In the late 19th century, entire Jewish towns packed up and fled czarist pogroms. In what’s now a footnote of history, a German-Jewish philanthropist, the Baron Maurice de Hirsch, envisioned a Jewish homeland not in the Middle East but in the Americas.

Through his Jewish Colonization Association, Hirsch bought up vast tracts of farmland.

“He felt that the future of the Jewish people was in America,” says Osvaldo Dominguez, a Catholic who runs the Jewish Colonies Museum in Villa Dominguez and is considered a local expert on the Jewish history of rural Argentina. “But he had his greatest success here in Argentina.”

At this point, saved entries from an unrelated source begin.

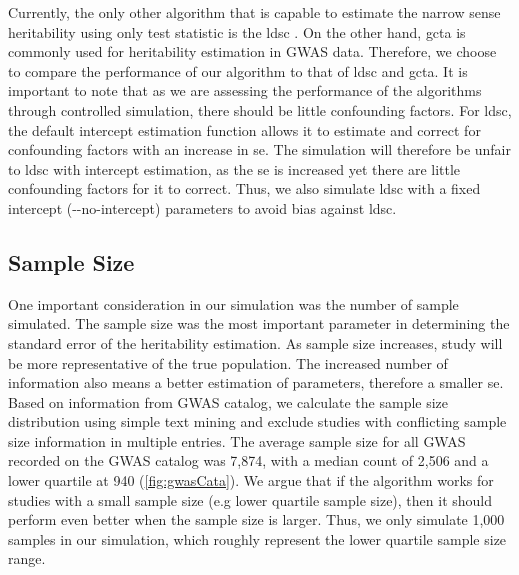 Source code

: 		Currently, the only other algorithm that is capable to estimate the narrow sense heritability using only test statistic is the \gls{ldsc} \citep{Bulik-Sullivan2015}. 
		On the other hand, \gls{gcta} \citep{Yang2011} is commonly used for heritability estimation in \gls{GWAS} data. 
		Therefore, we choose to compare the performance of our algorithm to that of \gls{ldsc} and \gls{gcta}.
		It is important to note that as we are assessing the performance of the algorithms through controlled simulation, there should be little confounding factors. 
		For \gls{ldsc}, the default intercept estimation function allows it to estimate and correct for confounding factors with an increase in \gls{se}. 
		The simulation will therefore be unfair to \gls{ldsc} with intercept estimation, as the \gls{se} is increased yet there are little confounding factors for it to correct.
		Thus, we also simulate \gls{ldsc} with a fixed intercept (-{}-no-intercept) parameters to avoid bias against \gls{ldsc}.	
		
		\subsection{Sample Size}
			One important consideration in our simulation was the number of sample simulated. 
			The sample size was the most important parameter in determining the standard error of the heritability estimation. 
			As sample size increases, study will be more representative of the true population. 
			The increased number of information also means a better estimation of parameters, therefore a smaller \acrfull{se}.
			Based on information from \gls{GWAS} catalog\citep{Welter2014}, we calculate the sample size distribution using simple text mining and exclude studies with conflicting sample size information in multiple entries. 
			The average sample size for all \gls{GWAS} recorded on the \gls{GWAS} catalog was 7,874, with a median count of 2,506 and a lower quartile at 940 (\cref{fig:gwasCata}). 
			We argue that if the algorithm works for studies with a small sample size (e.g lower quartile sample size), then it should perform even better when the sample size is larger. 
			Thus, we only simulate 1,000 samples in our simulation, which roughly represent the lower quartile sample size range.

Some towns had two or three synagogues, farming cooperatives like the ones in Russia and schools that taught in Yiddish and Hebrew

Remnants of that vibrant past remain. In Villa Clara, Patricia Acst still teaches in Hebrew. Her young charges pay close attention — both of them. A couple of blocks away is the town synagogue, lovingly restored after Jewish leaders were able to drum up enough in donations.

Abraham Kreiserman, a butcher who helped spearhead the renovations, shows off the temple’s scrolls, some dating back to the early 19th century, as well as artifacts such as a shofar, or ram’s horn. He blows the shofar for a foreign visitor, smiling and explaining it is the first time he has done so.

“Just a few of us are at the forefront of this,” he said, referring to efforts to keep the synagogue going. “But despite the obstacles, we think we are doing a good job in the face of limited resources.”